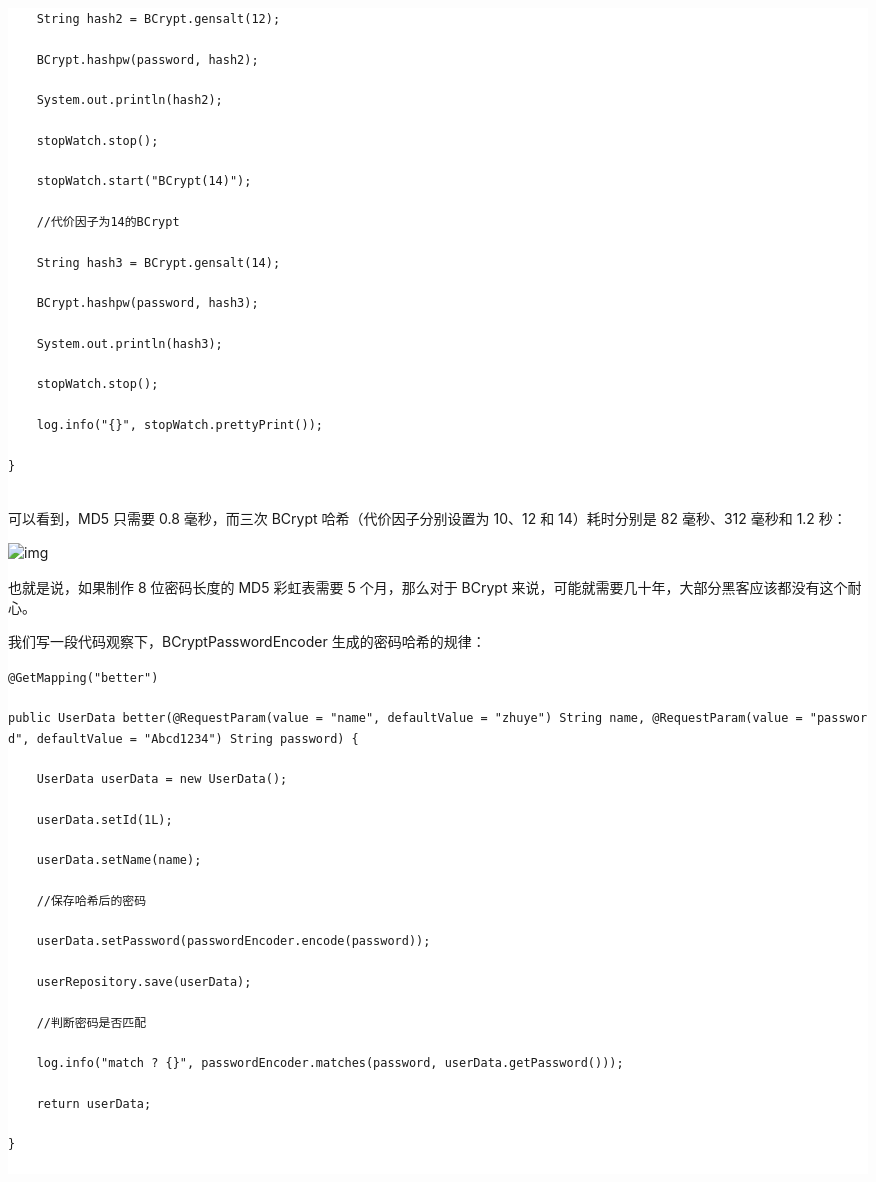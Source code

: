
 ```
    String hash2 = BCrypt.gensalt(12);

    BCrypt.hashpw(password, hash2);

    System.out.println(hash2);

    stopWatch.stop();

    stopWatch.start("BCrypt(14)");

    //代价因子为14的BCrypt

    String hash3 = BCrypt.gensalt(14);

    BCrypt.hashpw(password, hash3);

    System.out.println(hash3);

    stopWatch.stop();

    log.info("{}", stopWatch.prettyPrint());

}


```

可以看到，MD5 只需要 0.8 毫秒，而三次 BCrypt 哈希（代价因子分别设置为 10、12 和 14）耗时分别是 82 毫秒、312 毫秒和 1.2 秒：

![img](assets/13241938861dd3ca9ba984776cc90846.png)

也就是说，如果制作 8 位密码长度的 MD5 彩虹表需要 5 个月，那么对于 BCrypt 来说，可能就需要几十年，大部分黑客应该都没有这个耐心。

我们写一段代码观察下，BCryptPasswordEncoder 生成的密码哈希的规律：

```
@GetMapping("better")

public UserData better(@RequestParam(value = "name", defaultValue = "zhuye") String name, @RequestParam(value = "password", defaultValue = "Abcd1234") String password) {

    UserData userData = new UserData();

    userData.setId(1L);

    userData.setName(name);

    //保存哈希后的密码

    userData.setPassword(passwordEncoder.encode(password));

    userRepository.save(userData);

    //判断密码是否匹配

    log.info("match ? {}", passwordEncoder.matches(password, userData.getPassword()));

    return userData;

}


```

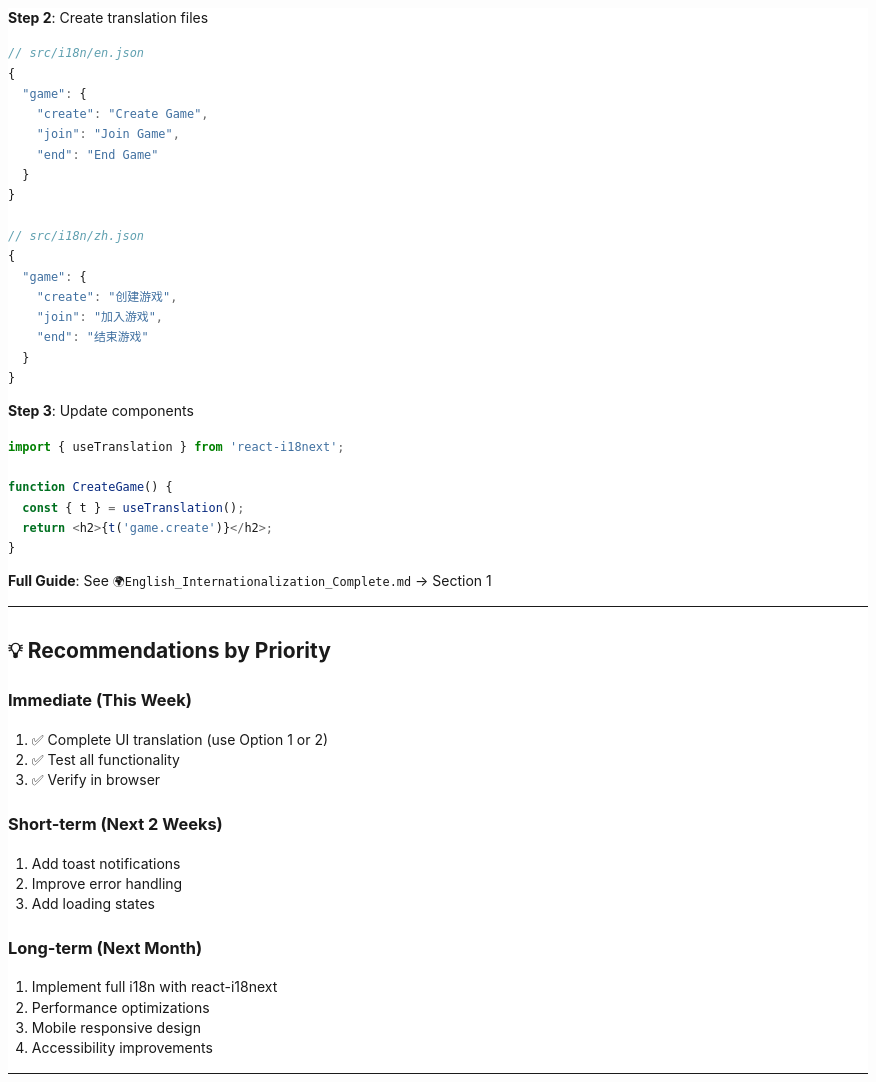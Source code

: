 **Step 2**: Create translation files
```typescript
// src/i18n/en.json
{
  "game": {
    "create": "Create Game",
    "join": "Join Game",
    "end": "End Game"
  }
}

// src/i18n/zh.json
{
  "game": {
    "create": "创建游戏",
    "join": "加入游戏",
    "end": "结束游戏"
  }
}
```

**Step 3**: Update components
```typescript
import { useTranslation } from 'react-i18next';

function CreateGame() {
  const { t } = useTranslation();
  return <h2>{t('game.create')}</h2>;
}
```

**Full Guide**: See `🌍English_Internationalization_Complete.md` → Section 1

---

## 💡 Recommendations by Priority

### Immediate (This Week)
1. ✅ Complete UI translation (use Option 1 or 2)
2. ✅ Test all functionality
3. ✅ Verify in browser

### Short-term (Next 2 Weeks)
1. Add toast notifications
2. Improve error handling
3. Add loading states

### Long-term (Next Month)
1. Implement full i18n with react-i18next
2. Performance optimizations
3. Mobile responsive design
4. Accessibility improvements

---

...

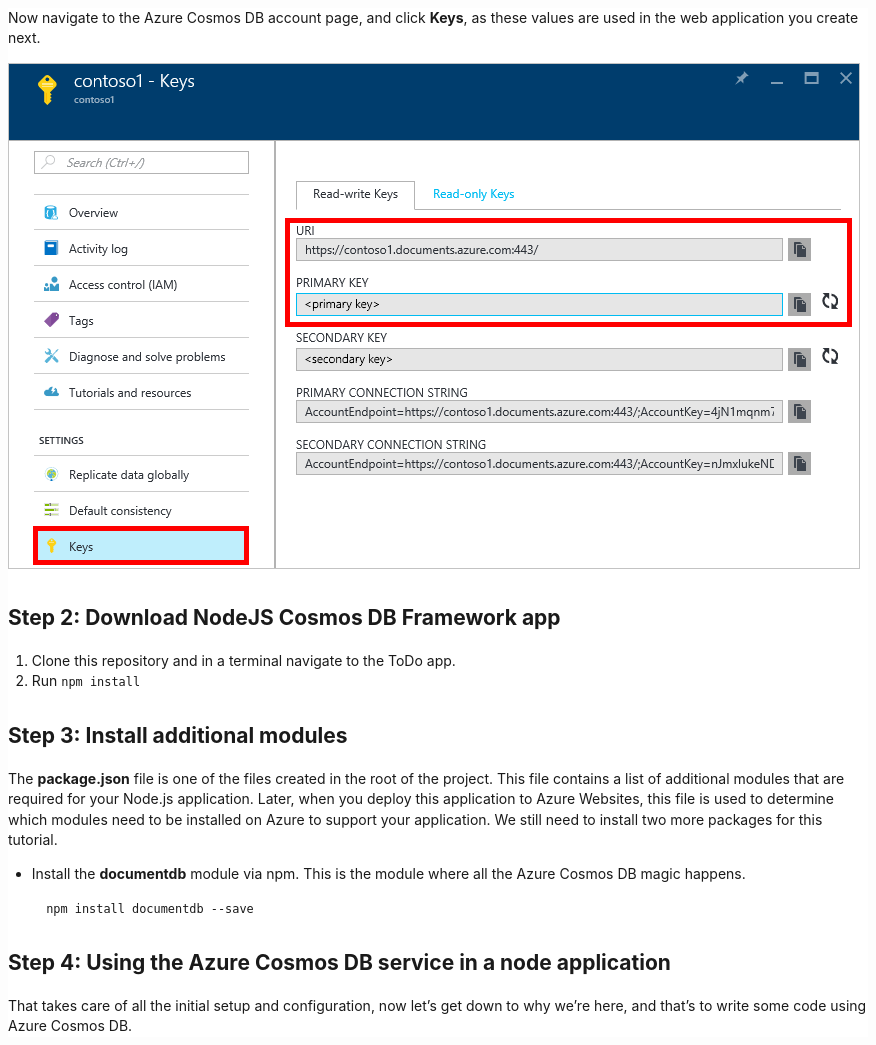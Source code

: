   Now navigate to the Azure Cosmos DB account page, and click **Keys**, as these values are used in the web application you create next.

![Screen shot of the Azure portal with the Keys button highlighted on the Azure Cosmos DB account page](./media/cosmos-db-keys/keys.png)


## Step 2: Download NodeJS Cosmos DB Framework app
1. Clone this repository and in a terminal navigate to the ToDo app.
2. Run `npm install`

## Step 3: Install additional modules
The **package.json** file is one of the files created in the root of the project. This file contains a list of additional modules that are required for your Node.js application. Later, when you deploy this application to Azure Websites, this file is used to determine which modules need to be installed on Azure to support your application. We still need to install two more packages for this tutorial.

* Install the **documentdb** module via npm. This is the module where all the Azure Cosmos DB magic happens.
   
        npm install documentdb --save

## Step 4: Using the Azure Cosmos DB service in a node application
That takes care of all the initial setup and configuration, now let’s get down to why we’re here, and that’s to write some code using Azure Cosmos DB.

» Problem
The expected result is a copy of each line in the records where "stopWatch" appears.

» Solution for this exercise
    stopWatch.stop();
    stopWatch.start("BCrypt(14)");
    stopWatch.stop();
    log.info("{}", stopWatch.prettyPrint());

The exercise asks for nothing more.